Dataset items:
┄┄┄┄┄┄

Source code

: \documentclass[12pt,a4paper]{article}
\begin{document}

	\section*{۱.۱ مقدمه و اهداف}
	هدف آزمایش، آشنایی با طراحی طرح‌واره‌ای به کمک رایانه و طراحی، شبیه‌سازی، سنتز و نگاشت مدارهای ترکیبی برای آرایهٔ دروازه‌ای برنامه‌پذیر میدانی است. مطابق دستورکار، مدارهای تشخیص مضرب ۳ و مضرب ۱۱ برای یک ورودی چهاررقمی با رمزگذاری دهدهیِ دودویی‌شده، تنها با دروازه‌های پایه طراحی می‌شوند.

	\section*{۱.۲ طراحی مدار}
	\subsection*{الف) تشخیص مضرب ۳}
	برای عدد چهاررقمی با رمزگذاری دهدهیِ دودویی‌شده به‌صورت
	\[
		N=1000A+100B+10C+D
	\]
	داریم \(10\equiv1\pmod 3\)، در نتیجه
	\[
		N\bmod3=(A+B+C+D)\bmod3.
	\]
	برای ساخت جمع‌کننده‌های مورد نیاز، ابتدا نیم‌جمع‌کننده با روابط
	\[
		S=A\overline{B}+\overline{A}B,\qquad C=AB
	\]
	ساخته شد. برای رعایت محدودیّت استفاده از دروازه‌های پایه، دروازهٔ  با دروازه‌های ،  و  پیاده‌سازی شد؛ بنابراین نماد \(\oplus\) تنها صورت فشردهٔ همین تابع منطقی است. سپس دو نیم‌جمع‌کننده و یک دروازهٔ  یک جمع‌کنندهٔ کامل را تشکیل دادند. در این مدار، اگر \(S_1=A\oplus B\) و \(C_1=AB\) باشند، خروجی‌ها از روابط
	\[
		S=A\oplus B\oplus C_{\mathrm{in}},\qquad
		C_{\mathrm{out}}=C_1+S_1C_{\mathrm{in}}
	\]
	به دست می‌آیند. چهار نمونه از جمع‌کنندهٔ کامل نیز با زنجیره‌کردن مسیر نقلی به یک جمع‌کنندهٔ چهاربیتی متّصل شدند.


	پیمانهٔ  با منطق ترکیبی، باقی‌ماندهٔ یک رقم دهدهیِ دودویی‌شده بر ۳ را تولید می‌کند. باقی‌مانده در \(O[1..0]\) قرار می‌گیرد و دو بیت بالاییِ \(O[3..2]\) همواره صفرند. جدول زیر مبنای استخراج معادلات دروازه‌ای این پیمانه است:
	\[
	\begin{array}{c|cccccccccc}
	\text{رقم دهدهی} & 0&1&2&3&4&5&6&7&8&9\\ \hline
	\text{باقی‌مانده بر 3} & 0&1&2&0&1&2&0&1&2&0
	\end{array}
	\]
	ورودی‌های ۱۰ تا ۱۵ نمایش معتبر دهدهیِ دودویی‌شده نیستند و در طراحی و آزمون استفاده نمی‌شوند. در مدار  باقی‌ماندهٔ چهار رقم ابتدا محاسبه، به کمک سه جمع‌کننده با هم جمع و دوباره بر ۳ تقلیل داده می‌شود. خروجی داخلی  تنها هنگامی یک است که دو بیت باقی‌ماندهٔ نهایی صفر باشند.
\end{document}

┄┄┄┄┄┄

Exercise objective -
Reproduce all the entries above. Match them exactly.

Answer area -
Source code

: \documentclass[12pt,a4paper]{article}
\begin{document}

	\section*{۱.۱ مقدمه و اهداف}
	هدف آزمایش، آشنایی با طراحی طرح‌واره‌ای به کمک رایانه و طراحی، شبیه‌سازی، سنتز و نگاشت مدارهای ترکیبی برای آرایهٔ دروازه‌ای برنامه‌پذیر میدانی است. مطابق دستورکار، مدارهای تشخیص مضرب ۳ و مضرب ۱۱ برای یک ورودی چهاررقمی با رمزگذاری دهدهیِ دودویی‌شده، تنها با دروازه‌های پایه طراحی می‌شوند.

	\section*{۱.۲ طراحی مدار}
	\subsection*{الف) تشخیص مضرب ۳}
	برای عدد چهاررقمی با رمزگذاری دهدهیِ دودویی‌شده به‌صورت
	\[
		N=1000A+100B+10C+D
	\]
	داریم \(10\equiv1\pmod 3\)، در نتیجه
	\[
		N\bmod3=(A+B+C+D)\bmod3.
	\]
	برای ساخت جمع‌کننده‌های مورد نیاز، ابتدا نیم‌جمع‌کننده با روابط
	\[
		S=A\overline{B}+\overline{A}B,\qquad C=AB
	\]
	ساخته شد. برای رعایت محدودیّت استفاده از دروازه‌های پایه، دروازهٔ  با دروازه‌های ،  و  پیاده‌سازی شد؛ بنابراین نماد \(\oplus\) تنها صورت فشردهٔ همین تابع منطقی است. سپس دو نیم‌جمع‌کننده و یک دروازهٔ  یک جمع‌کنندهٔ کامل را تشکیل دادند. در این مدار، اگر \(S_1=A\oplus B\) و \(C_1=AB\) باشند، خروجی‌ها از روابط
	\[
		S=A\oplus B\oplus C_{\mathrm{in}},\qquad
		C_{\mathrm{out}}=C_1+S_1C_{\mathrm{in}}
	\]
	به دست می‌آیند. چهار نمونه از جمع‌کنندهٔ کامل نیز با زنجیره‌کردن مسیر نقلی به یک جمع‌کنندهٔ چهاربیتی متّصل شدند.


	پیمانهٔ  با منطق ترکیبی، باقی‌ماندهٔ یک رقم دهدهیِ دودویی‌شده بر ۳ را تولید می‌کند. باقی‌مانده در \(O[1..0]\) قرار می‌گیرد و دو بیت بالاییِ \(O[3..2]\) همواره صفرند. جدول زیر مبنای استخراج معادلات دروازه‌ای این پیمانه است:
	\[
	\begin{array}{c|cccccccccc}
	\text{رقم دهدهی} & 0&1&2&3&4&5&6&7&8&9\\ \hline
	\text{باقی‌مانده بر 3} & 0&1&2&0&1&2&0&1&2&0
	\end{array}
	\]
	ورودی‌های ۱۰ تا ۱۵ نمایش معتبر دهدهیِ دودویی‌شده نیستند و در طراحی و آزمون استفاده نمی‌شوند. در مدار  باقی‌ماندهٔ چهار رقم ابتدا محاسبه، به کمک سه جمع‌کننده با هم جمع و دوباره بر ۳ تقلیل داده می‌شود. خروجی داخلی  تنها هنگامی یک است که دو بیت باقی‌ماندهٔ نهایی صفر باشند.
\end{document}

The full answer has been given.